## WHAT IS REQUIRED
Go through the data and copy each line where the word "that" shows up.

## PROVIDED DATA
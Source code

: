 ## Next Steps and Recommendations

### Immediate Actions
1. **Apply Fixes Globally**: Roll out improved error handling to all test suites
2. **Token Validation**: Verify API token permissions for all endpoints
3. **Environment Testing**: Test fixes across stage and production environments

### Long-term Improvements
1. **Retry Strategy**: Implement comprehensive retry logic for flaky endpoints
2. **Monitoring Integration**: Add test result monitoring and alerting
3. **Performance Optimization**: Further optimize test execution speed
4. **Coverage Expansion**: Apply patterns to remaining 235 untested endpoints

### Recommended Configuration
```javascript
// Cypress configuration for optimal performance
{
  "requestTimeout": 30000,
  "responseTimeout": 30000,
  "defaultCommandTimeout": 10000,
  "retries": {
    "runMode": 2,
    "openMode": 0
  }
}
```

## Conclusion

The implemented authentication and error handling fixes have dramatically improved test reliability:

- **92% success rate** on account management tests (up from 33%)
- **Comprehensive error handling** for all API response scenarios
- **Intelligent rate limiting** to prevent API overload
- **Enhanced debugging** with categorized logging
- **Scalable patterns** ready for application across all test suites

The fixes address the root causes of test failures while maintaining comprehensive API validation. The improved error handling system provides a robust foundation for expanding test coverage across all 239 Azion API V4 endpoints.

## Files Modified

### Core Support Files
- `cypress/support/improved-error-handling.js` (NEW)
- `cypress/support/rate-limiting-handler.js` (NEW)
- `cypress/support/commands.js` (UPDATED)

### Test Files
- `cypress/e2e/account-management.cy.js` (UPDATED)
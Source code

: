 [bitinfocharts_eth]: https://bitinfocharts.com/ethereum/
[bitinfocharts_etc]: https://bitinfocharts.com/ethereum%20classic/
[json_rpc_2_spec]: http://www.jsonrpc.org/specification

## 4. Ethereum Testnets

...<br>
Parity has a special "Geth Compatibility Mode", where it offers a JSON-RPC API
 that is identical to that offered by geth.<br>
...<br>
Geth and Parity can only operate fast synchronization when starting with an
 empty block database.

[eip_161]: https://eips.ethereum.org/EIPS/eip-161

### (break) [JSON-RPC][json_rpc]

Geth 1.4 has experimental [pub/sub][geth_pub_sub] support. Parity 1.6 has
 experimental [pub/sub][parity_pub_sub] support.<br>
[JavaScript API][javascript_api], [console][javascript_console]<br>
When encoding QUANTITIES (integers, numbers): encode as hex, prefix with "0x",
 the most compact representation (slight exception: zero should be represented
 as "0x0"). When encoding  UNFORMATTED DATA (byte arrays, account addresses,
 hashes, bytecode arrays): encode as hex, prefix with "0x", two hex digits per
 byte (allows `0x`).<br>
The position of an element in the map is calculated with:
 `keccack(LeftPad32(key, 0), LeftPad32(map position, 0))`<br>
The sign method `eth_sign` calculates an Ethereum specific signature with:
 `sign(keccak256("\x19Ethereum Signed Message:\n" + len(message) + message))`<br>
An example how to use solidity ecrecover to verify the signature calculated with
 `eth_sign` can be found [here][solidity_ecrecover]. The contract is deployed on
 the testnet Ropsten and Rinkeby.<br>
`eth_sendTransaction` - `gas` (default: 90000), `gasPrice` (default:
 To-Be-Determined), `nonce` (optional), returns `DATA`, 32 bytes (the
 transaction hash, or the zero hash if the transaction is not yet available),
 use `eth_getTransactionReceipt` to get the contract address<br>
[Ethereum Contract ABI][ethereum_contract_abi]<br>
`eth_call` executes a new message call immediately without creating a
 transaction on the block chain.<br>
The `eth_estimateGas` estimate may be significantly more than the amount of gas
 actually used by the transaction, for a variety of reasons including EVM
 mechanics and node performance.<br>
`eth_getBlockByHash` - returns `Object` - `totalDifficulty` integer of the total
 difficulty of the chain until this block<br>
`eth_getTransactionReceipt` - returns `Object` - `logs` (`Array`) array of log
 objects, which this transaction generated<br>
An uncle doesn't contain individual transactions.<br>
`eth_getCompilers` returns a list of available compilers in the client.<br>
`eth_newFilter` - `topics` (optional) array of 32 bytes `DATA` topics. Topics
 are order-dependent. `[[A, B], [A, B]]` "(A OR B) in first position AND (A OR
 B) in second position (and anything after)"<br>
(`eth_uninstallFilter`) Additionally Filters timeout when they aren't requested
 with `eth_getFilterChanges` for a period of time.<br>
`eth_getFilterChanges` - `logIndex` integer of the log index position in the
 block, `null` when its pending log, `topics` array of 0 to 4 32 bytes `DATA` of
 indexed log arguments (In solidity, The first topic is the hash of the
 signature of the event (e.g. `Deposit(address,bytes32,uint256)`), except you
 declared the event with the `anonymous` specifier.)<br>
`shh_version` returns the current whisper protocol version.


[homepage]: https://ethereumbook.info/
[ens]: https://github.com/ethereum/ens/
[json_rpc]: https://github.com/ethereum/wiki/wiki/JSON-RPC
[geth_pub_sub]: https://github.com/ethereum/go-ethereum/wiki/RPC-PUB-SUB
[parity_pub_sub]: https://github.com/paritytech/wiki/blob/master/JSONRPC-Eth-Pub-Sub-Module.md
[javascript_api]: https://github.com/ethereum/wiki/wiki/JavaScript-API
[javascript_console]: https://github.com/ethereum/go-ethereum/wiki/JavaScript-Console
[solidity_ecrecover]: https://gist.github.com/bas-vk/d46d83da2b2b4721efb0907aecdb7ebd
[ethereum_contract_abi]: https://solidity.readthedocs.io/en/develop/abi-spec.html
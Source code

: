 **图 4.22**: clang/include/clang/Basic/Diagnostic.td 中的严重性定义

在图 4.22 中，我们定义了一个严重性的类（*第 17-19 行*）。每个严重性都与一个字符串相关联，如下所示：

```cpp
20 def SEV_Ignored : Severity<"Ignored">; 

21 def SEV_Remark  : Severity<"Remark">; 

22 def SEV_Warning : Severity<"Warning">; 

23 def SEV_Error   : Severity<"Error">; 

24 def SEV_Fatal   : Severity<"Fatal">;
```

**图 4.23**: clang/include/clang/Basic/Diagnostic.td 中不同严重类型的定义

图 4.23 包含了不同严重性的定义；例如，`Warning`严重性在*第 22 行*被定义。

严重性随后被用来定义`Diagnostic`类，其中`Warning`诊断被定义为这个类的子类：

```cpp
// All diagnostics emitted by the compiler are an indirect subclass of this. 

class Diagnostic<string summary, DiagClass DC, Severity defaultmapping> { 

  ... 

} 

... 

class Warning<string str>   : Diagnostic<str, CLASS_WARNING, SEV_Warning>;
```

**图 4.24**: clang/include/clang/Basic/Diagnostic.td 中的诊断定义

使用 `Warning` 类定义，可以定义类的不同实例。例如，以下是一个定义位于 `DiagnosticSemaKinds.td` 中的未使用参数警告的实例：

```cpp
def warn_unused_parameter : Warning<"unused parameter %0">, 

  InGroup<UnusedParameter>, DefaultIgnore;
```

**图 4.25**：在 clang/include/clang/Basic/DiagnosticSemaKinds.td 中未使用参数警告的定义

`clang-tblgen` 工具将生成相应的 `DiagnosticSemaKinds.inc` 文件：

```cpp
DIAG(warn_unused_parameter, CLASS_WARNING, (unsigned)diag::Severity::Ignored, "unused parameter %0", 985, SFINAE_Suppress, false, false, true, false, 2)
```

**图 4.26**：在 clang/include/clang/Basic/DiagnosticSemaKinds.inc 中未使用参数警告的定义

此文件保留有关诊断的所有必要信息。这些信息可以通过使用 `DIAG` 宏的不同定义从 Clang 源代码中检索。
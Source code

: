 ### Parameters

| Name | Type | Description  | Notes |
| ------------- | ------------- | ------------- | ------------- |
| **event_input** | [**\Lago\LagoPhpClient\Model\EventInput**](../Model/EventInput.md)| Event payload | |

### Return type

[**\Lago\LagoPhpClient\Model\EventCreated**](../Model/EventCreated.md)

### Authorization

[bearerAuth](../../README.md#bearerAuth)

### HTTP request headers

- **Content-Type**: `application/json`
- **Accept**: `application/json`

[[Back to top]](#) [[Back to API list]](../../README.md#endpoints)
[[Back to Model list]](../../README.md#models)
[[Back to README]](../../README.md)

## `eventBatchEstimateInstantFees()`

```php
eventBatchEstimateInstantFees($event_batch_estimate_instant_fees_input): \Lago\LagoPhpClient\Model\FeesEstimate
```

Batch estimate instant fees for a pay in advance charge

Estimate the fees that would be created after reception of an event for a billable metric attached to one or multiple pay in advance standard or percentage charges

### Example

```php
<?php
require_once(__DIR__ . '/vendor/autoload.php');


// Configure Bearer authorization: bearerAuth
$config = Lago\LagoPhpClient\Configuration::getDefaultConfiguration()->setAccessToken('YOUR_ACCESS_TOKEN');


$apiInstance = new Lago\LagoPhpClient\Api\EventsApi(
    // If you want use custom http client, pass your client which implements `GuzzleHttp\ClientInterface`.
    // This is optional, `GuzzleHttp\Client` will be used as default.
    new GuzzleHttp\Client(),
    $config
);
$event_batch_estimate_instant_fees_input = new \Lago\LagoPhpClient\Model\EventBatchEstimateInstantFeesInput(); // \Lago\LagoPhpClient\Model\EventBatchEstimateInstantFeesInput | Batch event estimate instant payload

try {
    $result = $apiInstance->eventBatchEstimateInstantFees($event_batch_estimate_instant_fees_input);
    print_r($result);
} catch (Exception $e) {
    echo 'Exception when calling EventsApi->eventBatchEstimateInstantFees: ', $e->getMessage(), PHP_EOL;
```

## OUTPUT BELOW
 that is identical to that offered by geth.<br>
Estimate the fees that would be created after reception of an event for a billable metric attached to one or multiple pay in advance standard or percentage charges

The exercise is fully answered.